» **Data section**
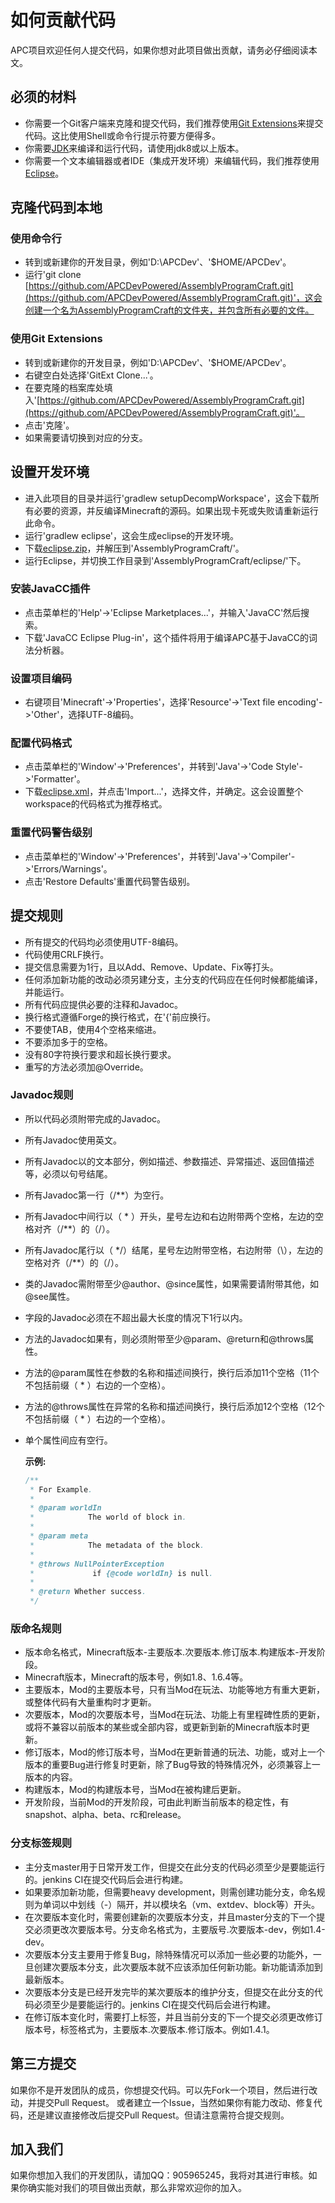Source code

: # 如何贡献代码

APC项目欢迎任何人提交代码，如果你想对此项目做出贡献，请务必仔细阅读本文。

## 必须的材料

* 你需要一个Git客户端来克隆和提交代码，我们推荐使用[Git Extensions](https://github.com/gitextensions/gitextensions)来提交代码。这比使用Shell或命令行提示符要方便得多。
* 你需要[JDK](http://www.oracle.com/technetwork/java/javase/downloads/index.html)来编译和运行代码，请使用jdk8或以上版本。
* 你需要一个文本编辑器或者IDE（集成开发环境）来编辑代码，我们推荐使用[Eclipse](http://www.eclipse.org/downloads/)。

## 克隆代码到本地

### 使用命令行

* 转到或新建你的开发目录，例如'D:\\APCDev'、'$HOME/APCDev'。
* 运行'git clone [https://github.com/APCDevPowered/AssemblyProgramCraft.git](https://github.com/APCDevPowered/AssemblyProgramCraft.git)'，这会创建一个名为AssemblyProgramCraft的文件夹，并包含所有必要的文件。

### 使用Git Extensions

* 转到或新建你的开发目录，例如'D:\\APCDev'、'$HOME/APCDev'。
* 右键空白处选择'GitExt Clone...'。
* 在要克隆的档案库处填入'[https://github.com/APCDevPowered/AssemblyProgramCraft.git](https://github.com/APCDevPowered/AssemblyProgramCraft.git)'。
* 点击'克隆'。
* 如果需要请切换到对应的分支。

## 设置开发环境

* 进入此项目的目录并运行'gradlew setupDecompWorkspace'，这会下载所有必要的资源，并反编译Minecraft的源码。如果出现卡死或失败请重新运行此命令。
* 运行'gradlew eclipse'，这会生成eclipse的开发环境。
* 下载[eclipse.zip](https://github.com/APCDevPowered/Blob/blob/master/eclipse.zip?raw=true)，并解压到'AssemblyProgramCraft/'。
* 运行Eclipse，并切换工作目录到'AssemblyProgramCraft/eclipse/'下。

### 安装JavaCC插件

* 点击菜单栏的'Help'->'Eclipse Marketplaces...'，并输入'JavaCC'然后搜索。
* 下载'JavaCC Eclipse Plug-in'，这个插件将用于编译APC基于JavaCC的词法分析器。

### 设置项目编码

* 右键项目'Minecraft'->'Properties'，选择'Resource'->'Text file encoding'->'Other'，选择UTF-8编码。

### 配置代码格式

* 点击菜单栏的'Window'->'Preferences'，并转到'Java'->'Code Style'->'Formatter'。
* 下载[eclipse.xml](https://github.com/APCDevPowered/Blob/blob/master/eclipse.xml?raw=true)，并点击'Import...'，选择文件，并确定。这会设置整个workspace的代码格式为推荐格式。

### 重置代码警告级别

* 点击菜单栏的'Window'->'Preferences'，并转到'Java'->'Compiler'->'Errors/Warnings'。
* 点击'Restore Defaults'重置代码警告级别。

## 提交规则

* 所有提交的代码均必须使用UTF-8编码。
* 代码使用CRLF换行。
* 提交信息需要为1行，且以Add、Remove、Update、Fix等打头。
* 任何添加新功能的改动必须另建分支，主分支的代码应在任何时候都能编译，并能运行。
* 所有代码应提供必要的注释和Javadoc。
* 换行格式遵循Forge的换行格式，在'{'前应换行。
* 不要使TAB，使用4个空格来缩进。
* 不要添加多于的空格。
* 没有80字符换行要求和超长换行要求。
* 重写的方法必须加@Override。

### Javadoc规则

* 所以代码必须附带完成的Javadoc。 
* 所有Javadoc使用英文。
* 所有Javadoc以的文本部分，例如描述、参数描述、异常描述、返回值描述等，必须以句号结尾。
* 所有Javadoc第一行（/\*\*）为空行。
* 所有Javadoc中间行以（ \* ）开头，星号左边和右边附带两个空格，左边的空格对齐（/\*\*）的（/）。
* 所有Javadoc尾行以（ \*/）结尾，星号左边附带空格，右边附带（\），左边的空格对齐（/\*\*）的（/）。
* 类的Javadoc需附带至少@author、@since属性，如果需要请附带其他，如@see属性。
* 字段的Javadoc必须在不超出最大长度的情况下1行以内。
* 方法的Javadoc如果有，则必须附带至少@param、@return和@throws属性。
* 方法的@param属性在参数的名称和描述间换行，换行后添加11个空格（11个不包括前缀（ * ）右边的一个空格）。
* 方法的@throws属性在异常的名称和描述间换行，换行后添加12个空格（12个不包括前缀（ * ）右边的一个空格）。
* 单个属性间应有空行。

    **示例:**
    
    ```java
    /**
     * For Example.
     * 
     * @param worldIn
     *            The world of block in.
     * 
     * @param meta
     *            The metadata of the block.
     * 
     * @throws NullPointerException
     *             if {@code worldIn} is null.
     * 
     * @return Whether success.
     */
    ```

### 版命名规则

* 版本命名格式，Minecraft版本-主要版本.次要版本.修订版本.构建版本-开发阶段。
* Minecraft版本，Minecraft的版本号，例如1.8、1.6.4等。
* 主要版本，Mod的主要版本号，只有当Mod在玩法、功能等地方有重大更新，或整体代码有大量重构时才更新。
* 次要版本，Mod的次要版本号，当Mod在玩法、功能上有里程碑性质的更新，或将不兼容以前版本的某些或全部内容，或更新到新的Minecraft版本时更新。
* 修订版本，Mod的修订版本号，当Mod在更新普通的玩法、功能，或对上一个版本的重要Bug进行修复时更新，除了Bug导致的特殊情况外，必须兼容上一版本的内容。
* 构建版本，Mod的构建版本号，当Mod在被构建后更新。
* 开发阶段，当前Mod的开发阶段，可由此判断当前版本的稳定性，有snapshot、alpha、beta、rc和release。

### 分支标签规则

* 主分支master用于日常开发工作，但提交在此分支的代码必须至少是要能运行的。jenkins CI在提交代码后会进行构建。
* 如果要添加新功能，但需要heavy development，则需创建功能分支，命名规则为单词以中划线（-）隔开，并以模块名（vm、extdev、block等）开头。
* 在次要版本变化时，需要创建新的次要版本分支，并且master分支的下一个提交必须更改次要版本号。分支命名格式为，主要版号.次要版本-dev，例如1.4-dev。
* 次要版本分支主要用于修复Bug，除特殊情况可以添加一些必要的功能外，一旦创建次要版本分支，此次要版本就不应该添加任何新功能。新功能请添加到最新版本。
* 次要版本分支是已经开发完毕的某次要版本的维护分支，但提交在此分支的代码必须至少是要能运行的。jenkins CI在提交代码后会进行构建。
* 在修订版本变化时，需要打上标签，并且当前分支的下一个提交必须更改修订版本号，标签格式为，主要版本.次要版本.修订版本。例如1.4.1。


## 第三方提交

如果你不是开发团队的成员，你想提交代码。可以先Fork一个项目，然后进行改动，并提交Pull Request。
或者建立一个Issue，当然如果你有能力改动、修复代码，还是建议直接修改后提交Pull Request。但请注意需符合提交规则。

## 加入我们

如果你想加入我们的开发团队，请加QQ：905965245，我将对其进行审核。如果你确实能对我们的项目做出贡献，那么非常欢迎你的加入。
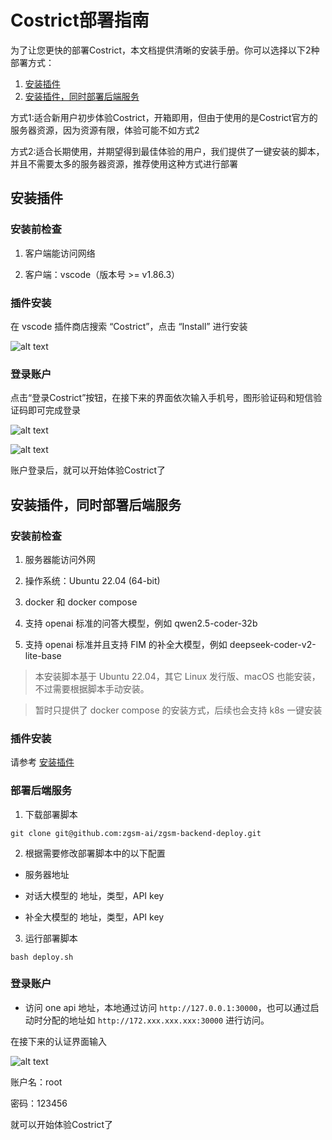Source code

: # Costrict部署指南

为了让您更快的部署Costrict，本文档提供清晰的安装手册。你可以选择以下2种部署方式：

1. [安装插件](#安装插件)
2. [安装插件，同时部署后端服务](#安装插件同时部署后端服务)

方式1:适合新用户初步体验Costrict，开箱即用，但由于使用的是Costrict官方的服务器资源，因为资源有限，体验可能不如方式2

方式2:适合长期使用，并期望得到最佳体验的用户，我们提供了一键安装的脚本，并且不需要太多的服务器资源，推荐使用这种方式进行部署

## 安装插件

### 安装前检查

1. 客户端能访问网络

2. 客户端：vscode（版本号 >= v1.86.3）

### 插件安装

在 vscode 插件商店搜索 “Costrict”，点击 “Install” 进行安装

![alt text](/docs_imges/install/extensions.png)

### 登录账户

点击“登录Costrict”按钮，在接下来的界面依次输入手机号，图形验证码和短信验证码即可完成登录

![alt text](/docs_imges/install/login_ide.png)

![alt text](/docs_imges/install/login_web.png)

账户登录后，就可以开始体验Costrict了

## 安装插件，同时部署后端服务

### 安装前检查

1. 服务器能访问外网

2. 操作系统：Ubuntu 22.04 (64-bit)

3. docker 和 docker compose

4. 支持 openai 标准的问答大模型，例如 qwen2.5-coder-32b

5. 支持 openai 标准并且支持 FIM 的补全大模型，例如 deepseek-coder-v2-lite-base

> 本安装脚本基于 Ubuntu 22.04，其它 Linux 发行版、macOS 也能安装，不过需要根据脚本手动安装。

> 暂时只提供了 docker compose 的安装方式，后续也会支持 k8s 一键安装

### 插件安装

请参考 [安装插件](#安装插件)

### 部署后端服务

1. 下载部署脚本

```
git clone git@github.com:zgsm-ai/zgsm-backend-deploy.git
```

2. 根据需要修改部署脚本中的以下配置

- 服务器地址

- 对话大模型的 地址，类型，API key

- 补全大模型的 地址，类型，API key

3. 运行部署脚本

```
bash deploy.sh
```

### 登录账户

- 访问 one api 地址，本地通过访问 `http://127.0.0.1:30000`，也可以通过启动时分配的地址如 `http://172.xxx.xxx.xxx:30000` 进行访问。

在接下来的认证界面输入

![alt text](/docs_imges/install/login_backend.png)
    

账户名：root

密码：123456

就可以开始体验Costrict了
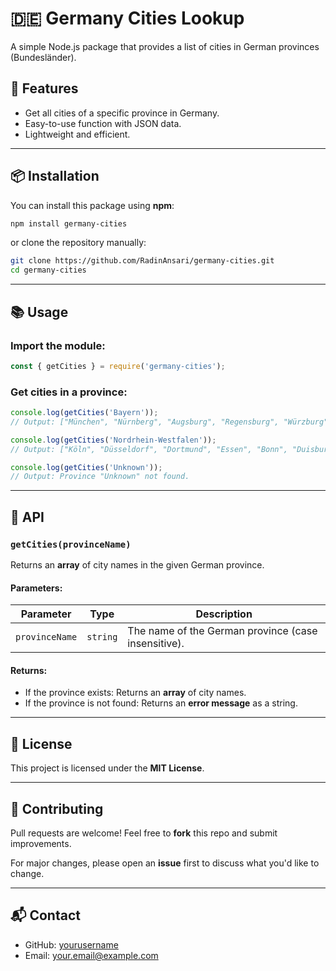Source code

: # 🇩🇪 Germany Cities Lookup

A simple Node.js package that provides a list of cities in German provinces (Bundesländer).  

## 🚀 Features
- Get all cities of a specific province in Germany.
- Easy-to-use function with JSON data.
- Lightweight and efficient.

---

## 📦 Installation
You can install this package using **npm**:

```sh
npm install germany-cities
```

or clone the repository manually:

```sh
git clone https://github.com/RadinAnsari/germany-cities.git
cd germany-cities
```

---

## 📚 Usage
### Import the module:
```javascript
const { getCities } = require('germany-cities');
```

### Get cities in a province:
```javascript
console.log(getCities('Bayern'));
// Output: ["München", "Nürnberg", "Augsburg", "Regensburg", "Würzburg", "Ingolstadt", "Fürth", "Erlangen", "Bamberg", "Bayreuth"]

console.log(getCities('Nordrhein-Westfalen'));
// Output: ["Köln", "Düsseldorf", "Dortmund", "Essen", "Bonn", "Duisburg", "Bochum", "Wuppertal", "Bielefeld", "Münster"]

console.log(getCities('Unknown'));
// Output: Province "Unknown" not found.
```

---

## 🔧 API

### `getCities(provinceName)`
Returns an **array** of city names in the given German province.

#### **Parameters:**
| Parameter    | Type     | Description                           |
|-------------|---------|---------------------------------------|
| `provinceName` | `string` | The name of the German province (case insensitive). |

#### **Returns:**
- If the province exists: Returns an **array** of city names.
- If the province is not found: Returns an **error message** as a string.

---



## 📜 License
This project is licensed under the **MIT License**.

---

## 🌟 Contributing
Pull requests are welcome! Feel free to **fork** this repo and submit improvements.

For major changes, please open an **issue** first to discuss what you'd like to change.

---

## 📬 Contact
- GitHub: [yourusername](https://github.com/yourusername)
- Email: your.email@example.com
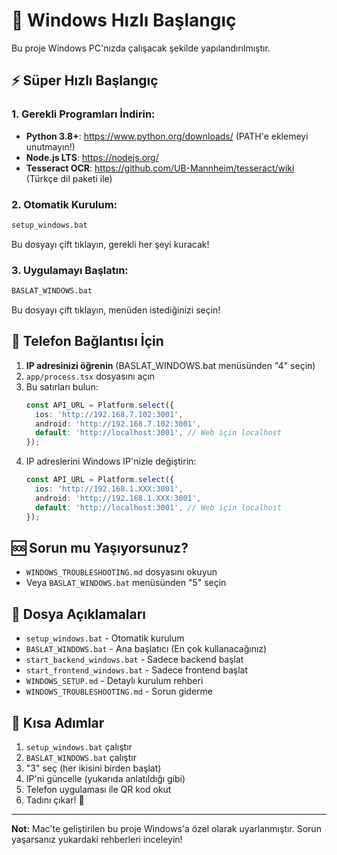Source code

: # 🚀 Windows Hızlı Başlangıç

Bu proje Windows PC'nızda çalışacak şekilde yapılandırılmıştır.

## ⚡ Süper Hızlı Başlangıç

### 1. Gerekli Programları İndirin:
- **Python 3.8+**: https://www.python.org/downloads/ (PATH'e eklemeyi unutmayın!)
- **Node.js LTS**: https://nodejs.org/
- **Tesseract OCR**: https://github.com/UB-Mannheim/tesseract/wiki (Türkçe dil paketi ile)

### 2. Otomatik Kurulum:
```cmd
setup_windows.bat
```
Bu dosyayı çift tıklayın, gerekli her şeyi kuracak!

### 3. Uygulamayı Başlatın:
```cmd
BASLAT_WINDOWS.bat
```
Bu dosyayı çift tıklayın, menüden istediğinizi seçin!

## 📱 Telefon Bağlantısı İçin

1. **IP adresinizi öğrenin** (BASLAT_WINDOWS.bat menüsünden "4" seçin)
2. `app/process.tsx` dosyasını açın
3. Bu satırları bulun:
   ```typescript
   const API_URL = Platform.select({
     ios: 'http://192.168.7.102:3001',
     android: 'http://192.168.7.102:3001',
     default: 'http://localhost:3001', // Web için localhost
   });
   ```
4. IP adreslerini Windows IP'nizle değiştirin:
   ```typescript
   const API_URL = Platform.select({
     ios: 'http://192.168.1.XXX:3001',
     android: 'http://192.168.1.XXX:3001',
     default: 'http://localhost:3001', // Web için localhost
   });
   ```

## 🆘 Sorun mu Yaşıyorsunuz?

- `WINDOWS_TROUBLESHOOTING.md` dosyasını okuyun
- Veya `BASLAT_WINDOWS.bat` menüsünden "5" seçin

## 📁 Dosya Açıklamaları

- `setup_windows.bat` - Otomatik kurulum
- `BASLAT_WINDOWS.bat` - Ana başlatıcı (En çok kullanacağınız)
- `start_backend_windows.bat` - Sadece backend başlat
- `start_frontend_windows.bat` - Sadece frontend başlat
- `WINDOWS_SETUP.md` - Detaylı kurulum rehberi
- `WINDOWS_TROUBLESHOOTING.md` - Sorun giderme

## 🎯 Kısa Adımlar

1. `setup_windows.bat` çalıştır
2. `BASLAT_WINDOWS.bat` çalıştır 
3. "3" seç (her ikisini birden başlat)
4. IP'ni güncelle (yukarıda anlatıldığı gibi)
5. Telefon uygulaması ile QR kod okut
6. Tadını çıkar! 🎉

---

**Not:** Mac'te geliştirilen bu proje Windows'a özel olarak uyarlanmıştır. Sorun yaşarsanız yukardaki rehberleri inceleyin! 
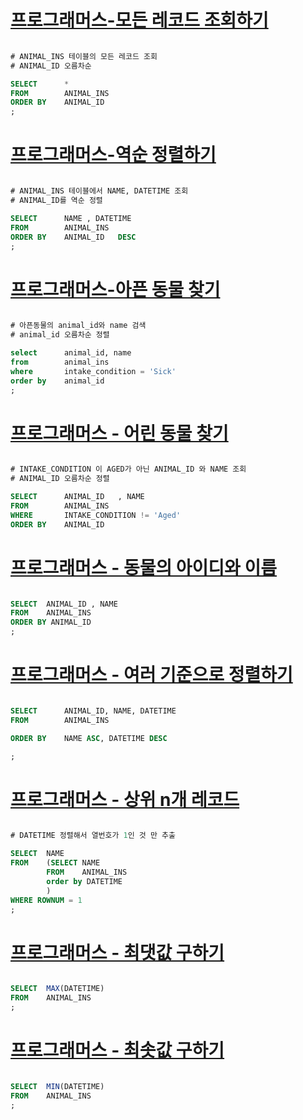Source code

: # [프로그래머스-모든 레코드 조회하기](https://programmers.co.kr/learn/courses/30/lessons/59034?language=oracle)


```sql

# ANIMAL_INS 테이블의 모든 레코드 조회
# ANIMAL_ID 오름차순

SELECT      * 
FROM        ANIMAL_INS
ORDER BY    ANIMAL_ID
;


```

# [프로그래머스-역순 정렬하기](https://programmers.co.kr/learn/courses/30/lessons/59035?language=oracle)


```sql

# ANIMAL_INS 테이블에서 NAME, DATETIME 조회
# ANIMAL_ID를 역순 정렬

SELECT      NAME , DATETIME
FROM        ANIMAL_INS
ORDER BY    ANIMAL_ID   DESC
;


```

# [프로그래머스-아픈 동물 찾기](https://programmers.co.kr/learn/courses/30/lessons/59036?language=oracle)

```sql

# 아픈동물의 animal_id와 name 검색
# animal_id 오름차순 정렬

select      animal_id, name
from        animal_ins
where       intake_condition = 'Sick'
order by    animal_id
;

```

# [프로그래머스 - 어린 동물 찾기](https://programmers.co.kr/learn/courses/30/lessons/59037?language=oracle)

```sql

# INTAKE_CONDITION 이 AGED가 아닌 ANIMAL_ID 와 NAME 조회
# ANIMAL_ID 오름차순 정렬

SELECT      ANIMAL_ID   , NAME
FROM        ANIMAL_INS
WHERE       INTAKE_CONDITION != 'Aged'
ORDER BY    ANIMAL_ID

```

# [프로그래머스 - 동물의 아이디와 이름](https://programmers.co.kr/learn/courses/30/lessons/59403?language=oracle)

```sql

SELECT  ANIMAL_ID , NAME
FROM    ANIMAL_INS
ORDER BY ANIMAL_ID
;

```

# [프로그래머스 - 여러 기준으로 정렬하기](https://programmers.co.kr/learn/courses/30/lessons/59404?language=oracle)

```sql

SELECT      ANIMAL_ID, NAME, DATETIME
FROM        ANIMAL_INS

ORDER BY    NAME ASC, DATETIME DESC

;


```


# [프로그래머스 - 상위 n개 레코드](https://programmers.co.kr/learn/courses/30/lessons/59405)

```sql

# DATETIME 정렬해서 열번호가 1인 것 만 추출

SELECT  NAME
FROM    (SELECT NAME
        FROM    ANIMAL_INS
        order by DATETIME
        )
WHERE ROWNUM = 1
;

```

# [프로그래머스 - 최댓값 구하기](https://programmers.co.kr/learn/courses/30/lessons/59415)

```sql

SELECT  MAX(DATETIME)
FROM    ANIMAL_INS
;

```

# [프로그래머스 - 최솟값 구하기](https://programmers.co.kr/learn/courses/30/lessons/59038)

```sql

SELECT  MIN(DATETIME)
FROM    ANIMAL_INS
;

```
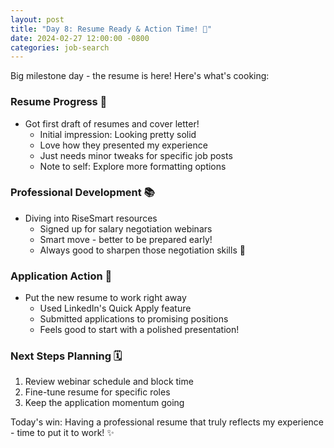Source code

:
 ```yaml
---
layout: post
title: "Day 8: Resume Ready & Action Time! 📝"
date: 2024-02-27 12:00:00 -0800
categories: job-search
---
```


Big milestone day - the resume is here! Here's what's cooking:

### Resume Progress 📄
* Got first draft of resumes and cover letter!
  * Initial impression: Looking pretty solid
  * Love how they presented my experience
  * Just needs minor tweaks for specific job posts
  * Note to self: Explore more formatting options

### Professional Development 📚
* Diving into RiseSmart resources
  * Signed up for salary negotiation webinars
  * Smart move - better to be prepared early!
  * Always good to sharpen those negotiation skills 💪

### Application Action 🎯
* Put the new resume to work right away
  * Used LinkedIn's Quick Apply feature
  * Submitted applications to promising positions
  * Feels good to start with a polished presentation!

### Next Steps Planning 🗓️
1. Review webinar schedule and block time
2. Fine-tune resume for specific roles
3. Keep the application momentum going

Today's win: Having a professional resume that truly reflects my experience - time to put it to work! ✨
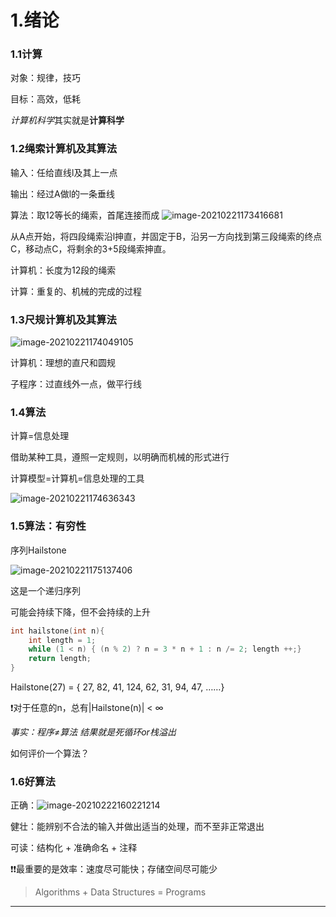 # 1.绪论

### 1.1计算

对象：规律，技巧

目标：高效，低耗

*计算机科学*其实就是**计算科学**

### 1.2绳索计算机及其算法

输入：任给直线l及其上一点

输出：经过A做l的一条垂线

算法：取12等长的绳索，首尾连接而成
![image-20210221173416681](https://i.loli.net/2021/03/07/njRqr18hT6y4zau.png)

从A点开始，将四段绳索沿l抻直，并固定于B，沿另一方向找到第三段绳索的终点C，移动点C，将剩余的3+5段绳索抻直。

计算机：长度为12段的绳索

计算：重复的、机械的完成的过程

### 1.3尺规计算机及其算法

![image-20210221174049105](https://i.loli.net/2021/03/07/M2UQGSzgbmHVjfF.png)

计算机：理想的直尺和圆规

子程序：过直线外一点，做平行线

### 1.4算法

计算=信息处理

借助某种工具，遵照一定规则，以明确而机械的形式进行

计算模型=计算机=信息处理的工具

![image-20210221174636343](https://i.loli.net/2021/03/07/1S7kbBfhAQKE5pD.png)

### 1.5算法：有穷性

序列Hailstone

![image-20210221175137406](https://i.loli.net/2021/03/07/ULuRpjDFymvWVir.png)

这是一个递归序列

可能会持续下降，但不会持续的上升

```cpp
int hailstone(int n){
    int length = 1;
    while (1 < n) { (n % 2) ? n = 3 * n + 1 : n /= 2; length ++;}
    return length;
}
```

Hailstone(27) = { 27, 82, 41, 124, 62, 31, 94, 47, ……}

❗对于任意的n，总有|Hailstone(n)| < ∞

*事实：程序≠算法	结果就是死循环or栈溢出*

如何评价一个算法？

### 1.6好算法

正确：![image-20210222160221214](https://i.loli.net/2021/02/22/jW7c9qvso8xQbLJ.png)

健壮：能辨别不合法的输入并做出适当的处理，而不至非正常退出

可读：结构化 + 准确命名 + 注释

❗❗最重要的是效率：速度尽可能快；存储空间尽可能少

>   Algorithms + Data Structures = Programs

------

» **What this task involves**
Wherever the word "Unknown" appears in the listing above, copy the whole line.

» **Exercise solution**
console.log(getCities('Unknown'));
// Output: Province "Unknown" not found.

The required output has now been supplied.